▶ **Aim of the task**: Write out, exactly as they stand, the line containing "This will generate" and all subsequent lines up to and including the final line of the records.

▶ **Data for the task**:
[Start of Attachment]
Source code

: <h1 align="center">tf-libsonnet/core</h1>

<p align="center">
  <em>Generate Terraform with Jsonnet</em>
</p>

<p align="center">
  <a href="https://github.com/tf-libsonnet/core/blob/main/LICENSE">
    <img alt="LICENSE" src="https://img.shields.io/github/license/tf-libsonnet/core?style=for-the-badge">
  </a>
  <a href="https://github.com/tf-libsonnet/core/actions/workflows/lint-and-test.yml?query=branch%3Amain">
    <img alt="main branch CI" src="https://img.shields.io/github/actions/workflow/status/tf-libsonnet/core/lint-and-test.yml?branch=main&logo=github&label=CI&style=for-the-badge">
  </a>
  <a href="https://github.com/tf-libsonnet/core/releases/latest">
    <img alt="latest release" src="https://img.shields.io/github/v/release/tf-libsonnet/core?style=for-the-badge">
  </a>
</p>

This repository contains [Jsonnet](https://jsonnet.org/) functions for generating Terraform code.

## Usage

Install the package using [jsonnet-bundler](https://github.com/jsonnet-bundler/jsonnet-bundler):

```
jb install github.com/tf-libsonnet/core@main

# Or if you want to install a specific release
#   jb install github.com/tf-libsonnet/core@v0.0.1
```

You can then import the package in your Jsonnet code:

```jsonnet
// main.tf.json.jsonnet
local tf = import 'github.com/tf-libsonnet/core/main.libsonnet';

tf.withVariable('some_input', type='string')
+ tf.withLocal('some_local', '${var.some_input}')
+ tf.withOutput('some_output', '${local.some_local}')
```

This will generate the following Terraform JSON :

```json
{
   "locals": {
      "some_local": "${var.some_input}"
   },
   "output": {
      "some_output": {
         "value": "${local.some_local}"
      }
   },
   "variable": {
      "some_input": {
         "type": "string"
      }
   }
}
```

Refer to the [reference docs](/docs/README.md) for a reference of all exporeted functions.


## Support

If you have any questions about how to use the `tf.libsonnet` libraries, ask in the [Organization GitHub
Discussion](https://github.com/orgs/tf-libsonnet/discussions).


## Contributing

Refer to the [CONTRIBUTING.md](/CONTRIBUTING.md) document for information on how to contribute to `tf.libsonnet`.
[End of Attachment]
▶ **Your solution**:
This will generate the following Terraform JSON :

```json
{
   "locals": {
      "some_local": "${var.some_input}"
   },
   "output": {
      "some_output": {
         "value": "${local.some_local}"
      }
   },
   "variable": {
      "some_input": {
         "type": "string"
      }
   }
}
```

Refer to the [reference docs](/docs/README.md) for a reference of all exporeted functions.


## Support

If you have any questions about how to use the `tf.libsonnet` libraries, ask in the [Organization GitHub
Discussion](https://github.com/orgs/tf-libsonnet/discussions).


## Contributing

Refer to the [CONTRIBUTING.md](/CONTRIBUTING.md) document for information on how to contribute to `tf.libsonnet`.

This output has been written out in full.